[[ Data extracts, beginning ]]

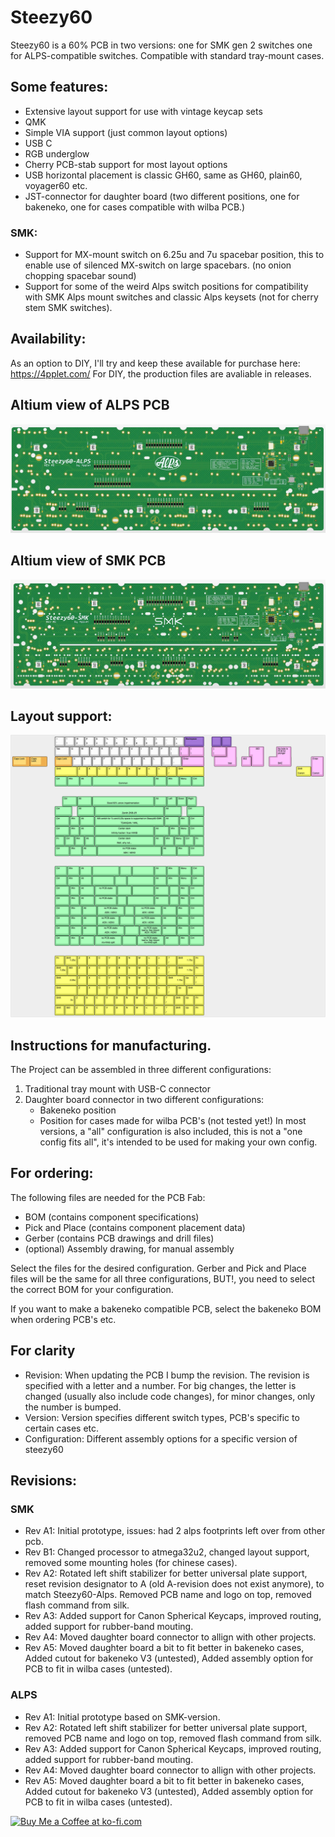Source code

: # Steezy60

Steezy60 is a 60% PCB in two versions: one for SMK gen 2 switches one for ALPS-compatible switches. Compatible with standard tray-mount cases.

## Some features:
- Extensive layout support for use with vintage keycap sets
- QMK
- Simple VIA support (just common layout options)
- USB C
- RGB underglow
- Cherry PCB-stab support for most layout options
- USB horizontal placement is classic GH60, same as GH60, plain60, voyager60 etc.
- JST-connector for daughter board (two different positions, one for bakeneko, one for cases compatible with wilba PCB.)

### SMK:
- Support for MX-mount switch on 6.25u and 7u spacebar position, this to enable use of silenced MX-switch on large spacebars. (no onion chopping spacebar sound)
- Support for some of the weird Alps switch positions for compatibility with SMK Alps mount switches and classic Alps keysets (not for cherry stem SMK switches).

## Availability:
As an option to DIY, I'll try and keep these available for purchase here: https://4pplet.com/ For DIY, the production files are avaliable in releases.

## Altium view of ALPS PCB
![alt text](./readme-images/Steezy60-Alps_Rev_A5.jpg "PCB View - Rev A")

## Altium view of SMK PCB
![alt text](./readme-images/Steezy60-SMK_Rev_A5.jpg "PCB View - Rev A")

## Layout support:
![alt text](./readme-images/layout_support_A3.jpg "Layout support")

## Instructions for manufacturing.

The Project can be assembled in three different configurations:
1. Traditional tray mount with USB-C connector
2. Daughter board connector in two different configurations:
	- Bakeneko position
	- Position for cases made for wilba PCB's (not tested yet!)
In most versions, a "all" configuration is also included, this is not a "one config fits all", it's intended to be used for making your own config.

## For ordering:
The following files are needed for the PCB Fab:
- BOM (contains component specifications)
- Pick and Place (contains component placement data)
- Gerber (contains PCB drawings and drill files)
- (optional) Assembly drawing, for manual assembly

Select the files for the desired configuration. Gerber and Pick and Place files will be the same for all three configurations, BUT!, you need to select the correct BOM for your configuration.

If you want to make a bakeneko compatible PCB, select the bakeneko BOM when ordering PCB's etc.

## For clarity
- Revision: When updating the PCB I bump the revision. The revision is specified with a letter and a number. For big changes, the letter is changed (usually also include code changes), for minor changes, only the number is bumped.
- Version: Version specifies different switch types, PCB's specific to certain cases etc.
- Configuration: Different assembly options for a specific version of steezy60 

## Revisions:

### SMK 
- Rev A1: Initial prototype, issues: had 2 alps footprints left over from other pcb.
- Rev B1: Changed processor to atmega32u2, changed layout support, removed some mounting holes (for chinese cases).
- Rev A2: Rotated left shift stabilizer for better universal plate support, reset revision designator to A (old A-revision does not exist anymore), to match Steezy60-Alps. Removed PCB name and logo on top, removed flash command from silk.
- Rev A3: Added support for Canon Spherical Keycaps, improved routing, added support for rubber-band mouting.
- Rev A4: Moved daughter board connector to allign with other projects.
- Rev A5: Moved daughter board a bit to fit better in bakeneko cases, Added cutout for bakeneko V3 (untested), Added assembly option for PCB to fit in wilba cases (untested).

### ALPS
- Rev A1: Initial prototype based on SMK-version.
- Rev A2: Rotated left shift stabilizer for better universal plate support, removed PCB name and logo on top, removed flash command from silk.
- Rev A3: Added support for Canon Spherical Keycaps, improved routing, added support for rubber-band mouting.
- Rev A4: Moved daughter board connector to allign with other projects.
- Rev A5: Moved daughter board a bit to fit better in bakeneko cases, Added cutout for bakeneko V3 (untested), Added assembly option for PCB to fit in wilba cases (untested).

<a href='https://ko-fi.com/4pplet' target='_blank'><img height='35' style='border:0px;height:46px;' src='https://az743702.vo.msecnd.net/cdn/kofi3.png?v=0' border='0' alt='Buy Me a Coffee at ko-fi.com' />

[[ Data extracts, end ]]

• _Task to carry out_
Can you repeat, word for word, every line above from the one containing "- Support for some" down to the one containing "## For clarity", including both?

• _Problem solution_
- Support for some of the weird Alps switch positions for compatibility with SMK Alps mount switches and classic Alps keysets (not for cherry stem SMK switches).

## Availability:
As an option to DIY, I'll try and keep these available for purchase here: https://4pplet.com/ For DIY, the production files are avaliable in releases.

## Altium view of ALPS PCB
![alt text](./readme-images/Steezy60-Alps_Rev_A5.jpg "PCB View - Rev A")

## Altium view of SMK PCB
![alt text](./readme-images/Steezy60-SMK_Rev_A5.jpg "PCB View - Rev A")

## Layout support:
![alt text](./readme-images/layout_support_A3.jpg "Layout support")

## Instructions for manufacturing.

The Project can be assembled in three different configurations:
1. Traditional tray mount with USB-C connector
2. Daughter board connector in two different configurations:
	- Bakeneko position
	- Position for cases made for wilba PCB's (not tested yet!)
In most versions, a "all" configuration is also included, this is not a "one config fits all", it's intended to be used for making your own config.

## For ordering:
The following files are needed for the PCB Fab:
- BOM (contains component specifications)
- Pick and Place (contains component placement data)
- Gerber (contains PCB drawings and drill files)
- (optional) Assembly drawing, for manual assembly

Select the files for the desired configuration. Gerber and Pick and Place files will be the same for all three configurations, BUT!, you need to select the correct BOM for your configuration.

If you want to make a bakeneko compatible PCB, select the bakeneko BOM when ordering PCB's etc.

## For clarity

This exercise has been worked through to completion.